み霊に満たされた説教を聞いた時など、私はとても恵まれて、足が地に着かないというような、霊的な興奮状態になりました。でもそれからしばらくすると、いろいろな仕事だとか、様々な雑念が出てきて、だんだんそういう霊的な恵みが薄らいでいくのです。するとまた、別の立派な先生が来られて、素晴らしいパワーのあるメッセージを語ってくださる。また興奮して大いに恵まれる。しばらくするとまたダウンする。アップ アンド ダウン、アップ アンド ダウンをなんべんも繰り返す。まあ、こういうことですね。若い頃はよくそんなことをやっていたと思うんです。パワーのある先生の集会でみ霊の満たしのガソリンを入れてもらって、それでしばらく走るとだんだん切れてくる。そうするとまたガソリンを入れてもらう。こんな具合でした。
聖書を読みだしてから
それが、あちこちの先生の集会ではなくて、自分で自分の中の恵みをしっかりと保ち続けたい。あるいはみ霊の満たしを自分で体験できるようになりたい。こういう気持ちになったのは、今から振り返ってみますと「自分で」聖書を読むようになってからだと思います。とにかく自分でお言葉を読む。これが、私をして、それなりに一歩一歩とみ霊の恵みに与っていくことができるようにさせたのです。

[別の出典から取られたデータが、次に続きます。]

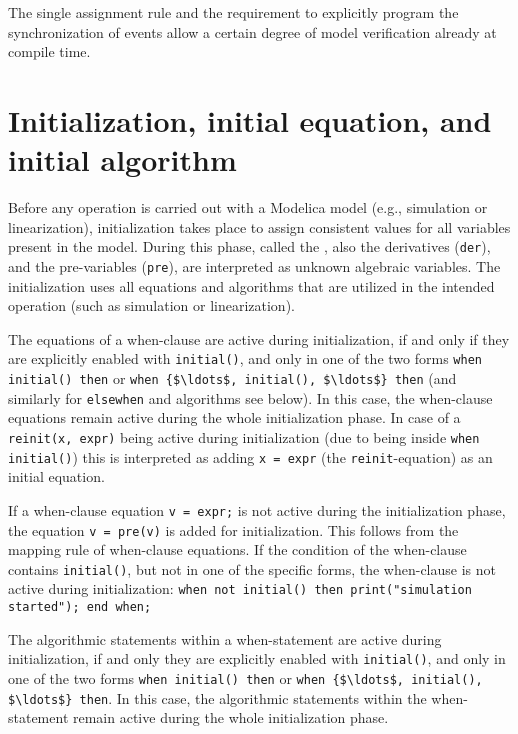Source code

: \begin{nonnormative}
The single assignment rule and the requirement to explicitly
program the synchronization of events allow a certain degree of model
verification already at compile time.
\end{nonnormative}

\section{Initialization, initial equation, and initial algorithm}\label{initialization-initial-equation-and-initial-algorithm}

Before any operation is carried out with a Modelica model (e.g., simulation or linearization), initialization takes place to assign consistent values for all variables present in the model.
During this phase, called the , also the derivatives (\lstinline!der!), and the pre-variables (\lstinline!pre!), are interpreted as unknown algebraic variables.
The initialization uses all equations and algorithms that are utilized in the intended operation (such as simulation or linearization).

The equations of a when-clause are active during initialization, if and only if they are explicitly enabled with \lstinline!initial()!, and only in one of the two forms
\lstinline!when initial() then! or \lstinline!when {$\ldots$, initial(), $\ldots$} then! (and similarly for \lstinline!elsewhen! and algorithms see below).  In this case, the when-clause equations remain active during the
whole initialization phase.  In case of a \lstinline!reinit(x, expr)! being active during initialization (due to being inside \lstinline!when initial()!) this is interpreted as adding
\lstinline!x = expr! (the \lstinline!reinit!-equation) as an initial equation.

\begin{nonnormative}
If a when-clause equation \lstinline!v = expr;! is not active during the initialization phase, the equation \lstinline!v = pre(v)! is added for
initialization.  This follows from the mapping rule of when-clause equations.  If the condition of the when-clause contains \lstinline!initial()!,
but not in one of the specific forms, the when-clause is not active during initialization: \lstinline!when not initial() then print("simulation started"); end when;!
\end{nonnormative}

The algorithmic statements within a when-statement are active during initialization, if and only they are explicitly enabled with \lstinline!initial()!, and only in one of the two forms
\lstinline!when initial() then! or \lstinline!when {$\ldots$, initial(), $\ldots$} then!. In this case, the algorithmic statements within the when-statement remain active during the whole
initialization phase.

でも、聖書を読むのはけっこう難しいですね。人によっては聖書を始めから終わりまで、通読なさる方がおられるようです。それは大変立派なことだと思います。イギリスの聖公会(国教会)なんかに行きますと、日曜の礼拝毎に、新約と旧約から抜粋したのを朗読します。こうして、一年間で一通り「創世記」から「ヨハネ黙示録」までの主なところを読むようになっています。ところが私が最初の頃やった方法は、そうではありませんでした。学校へ行ったり、いろいろとやることがあるものだから、つい決まったときに聖書を読むのをおろそかにしてしまう。細切れの時間では、なかなかまとまって聖書をきちんと通読する時間がないのです。ほんとうは採らなくてはいけないんですけれどもね。もっとも後では、聖書を通読するようになりましたけれど。
その時働くお言葉
そういうときに私はどうしたかと言いますと、同じ箇所を毎日読むんです。たとえば「詩編」ですね。ああこれはいい詩編だと思ったら、今日読んだから明日は読まなくてもいいんだと思わないで、次の日も同じ詩編を読む。先に進みたいと思うときには進んでもいいけれども、今日3篇を読んだから明日は4篇を読まなければならないというルールはないわけで、また3篇を読む。極端な場合は、1ヶ月くらい、だから30回くらい、同じ詩を毎日読んだ経験があります。ところが、毎日読んでいても、なにかそこから来るんですね。与えられるんです。これはすごく大事な発見でした。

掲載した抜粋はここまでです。